EXERCISE AIM
Give back exactly the lines of the data below, starting with the line that has "## 与 CircleCI 的持续集成" and going on through the line that has "et l’exécuter localement**.".

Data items

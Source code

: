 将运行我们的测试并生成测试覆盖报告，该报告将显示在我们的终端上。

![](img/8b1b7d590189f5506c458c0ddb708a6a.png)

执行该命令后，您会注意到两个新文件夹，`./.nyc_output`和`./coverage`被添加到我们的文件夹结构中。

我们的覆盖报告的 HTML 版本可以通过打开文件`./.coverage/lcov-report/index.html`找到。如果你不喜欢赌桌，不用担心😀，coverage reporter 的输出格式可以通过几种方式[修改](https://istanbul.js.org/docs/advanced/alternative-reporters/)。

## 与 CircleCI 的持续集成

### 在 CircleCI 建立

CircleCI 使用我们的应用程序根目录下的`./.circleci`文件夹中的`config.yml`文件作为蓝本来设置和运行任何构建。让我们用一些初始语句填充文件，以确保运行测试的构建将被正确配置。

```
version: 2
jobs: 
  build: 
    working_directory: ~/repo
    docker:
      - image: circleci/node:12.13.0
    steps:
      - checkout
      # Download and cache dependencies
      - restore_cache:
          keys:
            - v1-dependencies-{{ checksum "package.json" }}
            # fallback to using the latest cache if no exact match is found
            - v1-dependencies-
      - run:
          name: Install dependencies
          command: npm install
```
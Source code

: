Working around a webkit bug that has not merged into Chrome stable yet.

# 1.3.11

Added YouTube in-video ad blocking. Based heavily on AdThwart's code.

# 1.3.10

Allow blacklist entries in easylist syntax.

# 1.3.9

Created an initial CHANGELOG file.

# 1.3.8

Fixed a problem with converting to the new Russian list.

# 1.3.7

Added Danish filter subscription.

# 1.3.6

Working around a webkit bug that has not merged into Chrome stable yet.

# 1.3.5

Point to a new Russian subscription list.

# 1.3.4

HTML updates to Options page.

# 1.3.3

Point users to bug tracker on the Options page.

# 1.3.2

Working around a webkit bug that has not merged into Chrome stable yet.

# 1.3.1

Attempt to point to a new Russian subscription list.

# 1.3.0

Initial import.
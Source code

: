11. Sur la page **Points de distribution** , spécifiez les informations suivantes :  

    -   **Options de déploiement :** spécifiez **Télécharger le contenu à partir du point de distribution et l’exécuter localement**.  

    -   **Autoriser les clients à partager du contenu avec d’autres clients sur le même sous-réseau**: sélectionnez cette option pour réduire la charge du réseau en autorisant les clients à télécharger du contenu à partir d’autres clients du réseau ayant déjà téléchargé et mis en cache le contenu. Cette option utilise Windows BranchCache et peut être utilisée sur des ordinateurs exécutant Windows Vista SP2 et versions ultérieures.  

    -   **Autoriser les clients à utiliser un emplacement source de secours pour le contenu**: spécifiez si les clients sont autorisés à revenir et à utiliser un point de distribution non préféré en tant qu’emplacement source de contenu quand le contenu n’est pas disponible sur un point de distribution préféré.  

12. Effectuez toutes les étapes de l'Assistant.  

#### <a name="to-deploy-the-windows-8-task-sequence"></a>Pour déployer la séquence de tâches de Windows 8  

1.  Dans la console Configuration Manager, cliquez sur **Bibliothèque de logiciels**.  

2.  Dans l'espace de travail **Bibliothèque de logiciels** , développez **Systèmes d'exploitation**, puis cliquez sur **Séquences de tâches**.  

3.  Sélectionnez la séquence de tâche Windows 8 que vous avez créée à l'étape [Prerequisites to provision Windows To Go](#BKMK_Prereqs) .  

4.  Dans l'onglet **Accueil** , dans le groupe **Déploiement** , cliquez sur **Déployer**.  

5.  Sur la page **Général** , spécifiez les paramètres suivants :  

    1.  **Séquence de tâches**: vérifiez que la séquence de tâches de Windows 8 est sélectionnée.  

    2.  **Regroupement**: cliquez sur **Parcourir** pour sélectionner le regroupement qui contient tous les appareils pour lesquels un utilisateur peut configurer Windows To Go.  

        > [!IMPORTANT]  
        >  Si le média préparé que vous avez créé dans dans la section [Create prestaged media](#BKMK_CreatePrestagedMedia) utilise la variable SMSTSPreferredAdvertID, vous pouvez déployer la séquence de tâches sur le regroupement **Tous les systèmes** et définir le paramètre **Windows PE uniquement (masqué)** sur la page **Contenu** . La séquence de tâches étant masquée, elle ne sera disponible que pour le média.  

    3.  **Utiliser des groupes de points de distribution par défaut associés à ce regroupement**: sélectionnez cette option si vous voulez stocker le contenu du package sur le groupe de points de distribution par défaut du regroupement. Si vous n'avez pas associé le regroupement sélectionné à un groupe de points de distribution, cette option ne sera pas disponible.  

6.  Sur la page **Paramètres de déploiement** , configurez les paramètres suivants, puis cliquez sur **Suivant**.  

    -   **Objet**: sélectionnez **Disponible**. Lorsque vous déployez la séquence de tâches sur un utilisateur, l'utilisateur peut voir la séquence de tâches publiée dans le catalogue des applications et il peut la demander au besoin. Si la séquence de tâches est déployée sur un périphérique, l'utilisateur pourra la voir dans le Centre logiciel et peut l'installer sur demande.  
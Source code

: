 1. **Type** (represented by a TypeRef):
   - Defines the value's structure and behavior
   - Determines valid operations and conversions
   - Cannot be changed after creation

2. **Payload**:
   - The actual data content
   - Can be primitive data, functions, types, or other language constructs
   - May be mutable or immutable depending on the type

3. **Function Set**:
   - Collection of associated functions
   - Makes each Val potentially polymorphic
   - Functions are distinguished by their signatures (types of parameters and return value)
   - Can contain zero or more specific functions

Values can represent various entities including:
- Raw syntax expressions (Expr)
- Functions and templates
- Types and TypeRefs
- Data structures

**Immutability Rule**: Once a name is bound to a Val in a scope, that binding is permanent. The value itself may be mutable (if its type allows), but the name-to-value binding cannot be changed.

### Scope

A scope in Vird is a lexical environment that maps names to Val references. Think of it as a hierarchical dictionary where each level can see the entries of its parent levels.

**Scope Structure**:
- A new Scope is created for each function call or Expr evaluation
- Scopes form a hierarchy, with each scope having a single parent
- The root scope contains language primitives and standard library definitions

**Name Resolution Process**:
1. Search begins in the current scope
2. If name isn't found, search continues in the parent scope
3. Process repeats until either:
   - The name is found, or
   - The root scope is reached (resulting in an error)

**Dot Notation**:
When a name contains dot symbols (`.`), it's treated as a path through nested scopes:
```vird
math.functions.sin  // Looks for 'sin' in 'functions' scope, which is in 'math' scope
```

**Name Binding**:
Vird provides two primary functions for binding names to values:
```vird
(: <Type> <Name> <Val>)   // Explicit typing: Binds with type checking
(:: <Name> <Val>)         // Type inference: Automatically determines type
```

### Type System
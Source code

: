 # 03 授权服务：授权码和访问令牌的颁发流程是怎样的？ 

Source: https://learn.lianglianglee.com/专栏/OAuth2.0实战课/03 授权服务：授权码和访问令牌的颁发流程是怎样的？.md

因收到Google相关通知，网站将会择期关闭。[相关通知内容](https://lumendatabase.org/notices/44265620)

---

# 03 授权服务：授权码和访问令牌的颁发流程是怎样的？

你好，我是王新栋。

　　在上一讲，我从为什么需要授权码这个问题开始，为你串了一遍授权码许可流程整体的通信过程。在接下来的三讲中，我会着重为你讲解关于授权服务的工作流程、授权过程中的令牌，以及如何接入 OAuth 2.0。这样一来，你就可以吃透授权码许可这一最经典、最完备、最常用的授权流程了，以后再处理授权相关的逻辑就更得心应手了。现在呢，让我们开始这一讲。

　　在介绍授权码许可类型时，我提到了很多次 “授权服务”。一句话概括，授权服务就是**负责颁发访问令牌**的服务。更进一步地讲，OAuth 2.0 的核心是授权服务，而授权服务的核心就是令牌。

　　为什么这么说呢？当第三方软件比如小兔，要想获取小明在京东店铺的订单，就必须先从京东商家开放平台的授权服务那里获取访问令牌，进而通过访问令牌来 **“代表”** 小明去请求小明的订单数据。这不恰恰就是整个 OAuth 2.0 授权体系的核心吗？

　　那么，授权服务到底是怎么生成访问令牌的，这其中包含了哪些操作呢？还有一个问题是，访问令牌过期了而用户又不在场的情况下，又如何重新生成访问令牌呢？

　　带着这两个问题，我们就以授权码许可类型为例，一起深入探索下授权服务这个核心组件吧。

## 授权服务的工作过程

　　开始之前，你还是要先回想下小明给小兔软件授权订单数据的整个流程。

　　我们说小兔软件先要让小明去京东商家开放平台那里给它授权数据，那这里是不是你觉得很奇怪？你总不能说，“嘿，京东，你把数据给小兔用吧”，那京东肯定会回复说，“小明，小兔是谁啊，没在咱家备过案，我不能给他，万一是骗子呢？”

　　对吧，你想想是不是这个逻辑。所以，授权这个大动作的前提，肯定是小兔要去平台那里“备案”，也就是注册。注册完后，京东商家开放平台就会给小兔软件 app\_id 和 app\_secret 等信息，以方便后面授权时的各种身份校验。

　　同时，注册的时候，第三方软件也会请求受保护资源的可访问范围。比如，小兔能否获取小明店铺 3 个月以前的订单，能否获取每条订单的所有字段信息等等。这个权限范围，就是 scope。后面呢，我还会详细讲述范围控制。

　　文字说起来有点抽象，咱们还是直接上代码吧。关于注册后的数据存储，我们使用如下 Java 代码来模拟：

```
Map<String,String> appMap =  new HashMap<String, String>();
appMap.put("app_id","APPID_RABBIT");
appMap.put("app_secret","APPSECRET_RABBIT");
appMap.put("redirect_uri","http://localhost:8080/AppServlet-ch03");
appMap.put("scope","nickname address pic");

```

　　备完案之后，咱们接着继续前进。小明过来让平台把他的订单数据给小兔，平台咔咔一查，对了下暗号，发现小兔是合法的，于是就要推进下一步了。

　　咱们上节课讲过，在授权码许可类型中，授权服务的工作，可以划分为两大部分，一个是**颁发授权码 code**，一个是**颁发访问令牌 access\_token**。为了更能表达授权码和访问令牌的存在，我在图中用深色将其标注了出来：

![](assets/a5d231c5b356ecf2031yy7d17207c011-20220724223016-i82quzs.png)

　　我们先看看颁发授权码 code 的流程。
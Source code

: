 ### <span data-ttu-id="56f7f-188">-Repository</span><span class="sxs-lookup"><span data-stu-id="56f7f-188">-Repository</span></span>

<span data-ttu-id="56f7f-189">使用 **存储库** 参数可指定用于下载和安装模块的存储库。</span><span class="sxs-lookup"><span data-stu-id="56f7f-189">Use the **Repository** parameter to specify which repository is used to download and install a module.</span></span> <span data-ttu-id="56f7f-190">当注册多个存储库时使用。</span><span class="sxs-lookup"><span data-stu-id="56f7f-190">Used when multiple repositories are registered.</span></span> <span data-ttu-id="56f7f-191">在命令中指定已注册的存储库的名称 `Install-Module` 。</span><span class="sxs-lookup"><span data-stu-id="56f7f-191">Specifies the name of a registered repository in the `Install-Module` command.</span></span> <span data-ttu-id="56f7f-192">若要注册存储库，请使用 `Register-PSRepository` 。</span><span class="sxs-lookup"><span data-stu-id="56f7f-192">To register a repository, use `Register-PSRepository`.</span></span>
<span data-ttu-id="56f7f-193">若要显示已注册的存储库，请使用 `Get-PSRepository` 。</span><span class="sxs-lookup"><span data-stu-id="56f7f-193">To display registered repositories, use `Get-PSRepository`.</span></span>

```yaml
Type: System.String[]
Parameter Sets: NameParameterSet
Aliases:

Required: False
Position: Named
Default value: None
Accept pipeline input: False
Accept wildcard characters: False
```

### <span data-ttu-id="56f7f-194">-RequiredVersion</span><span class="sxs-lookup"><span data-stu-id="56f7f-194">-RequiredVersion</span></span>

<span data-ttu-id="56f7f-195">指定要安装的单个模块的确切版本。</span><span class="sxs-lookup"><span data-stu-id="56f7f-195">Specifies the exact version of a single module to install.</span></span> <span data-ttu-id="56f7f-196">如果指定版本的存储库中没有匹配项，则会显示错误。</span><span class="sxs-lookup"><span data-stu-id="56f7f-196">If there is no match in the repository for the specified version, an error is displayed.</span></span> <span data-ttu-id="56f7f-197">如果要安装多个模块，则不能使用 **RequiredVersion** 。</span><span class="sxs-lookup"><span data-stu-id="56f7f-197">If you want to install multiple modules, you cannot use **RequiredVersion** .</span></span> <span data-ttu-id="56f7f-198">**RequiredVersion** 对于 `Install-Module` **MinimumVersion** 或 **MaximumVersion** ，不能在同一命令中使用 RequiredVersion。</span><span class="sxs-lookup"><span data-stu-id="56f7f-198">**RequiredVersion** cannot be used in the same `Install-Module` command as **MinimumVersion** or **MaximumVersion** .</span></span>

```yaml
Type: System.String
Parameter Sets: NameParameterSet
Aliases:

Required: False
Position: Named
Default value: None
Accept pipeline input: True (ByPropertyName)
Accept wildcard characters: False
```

WRITTEN SOLUTION
## 与 CircleCI 的持续集成

### 在 CircleCI 建立

CircleCI 使用我们的应用程序根目录下的`./.circleci`文件夹中的`config.yml`文件作为蓝本来设置和运行任何构建。让我们用一些初始语句填充文件，以确保运行测试的构建将被正确配置。

```
version: 2
jobs: 
  build: 
    working_directory: ~/repo
    docker:
      - image: circleci/node:12.13.0
    steps:
      - checkout
      # Download and cache dependencies
      - restore_cache:
          keys:
            - v1-dependencies-{{ checksum "package.json" }}
            # fallback to using the latest cache if no exact match is found
            - v1-dependencies-
      - run:
          name: Install dependencies
          command: npm install
```
Source code

:Working around a webkit bug that has not merged into Chrome stable yet.

# 1.3.11

Added YouTube in-video ad blocking. Based heavily on AdThwart's code.

# 1.3.10

Allow blacklist entries in easylist syntax.

# 1.3.9

Created an initial CHANGELOG file.

# 1.3.8

Fixed a problem with converting to the new Russian list.

# 1.3.7

Added Danish filter subscription.

# 1.3.6

Working around a webkit bug that has not merged into Chrome stable yet.

# 1.3.5

Point to a new Russian subscription list.

# 1.3.4

HTML updates to Options page.

# 1.3.3

Point users to bug tracker on the Options page.

# 1.3.2

Working around a webkit bug that has not merged into Chrome stable yet.

# 1.3.1

Attempt to point to a new Russian subscription list.

# 1.3.0

Initial import.
Source code

:11. Sur la page **Points de distribution** , spécifiez les informations suivantes :  

    -   **Options de déploiement :** spécifiez **Télécharger le contenu à partir du point de distribution et l’exécuter localement**.  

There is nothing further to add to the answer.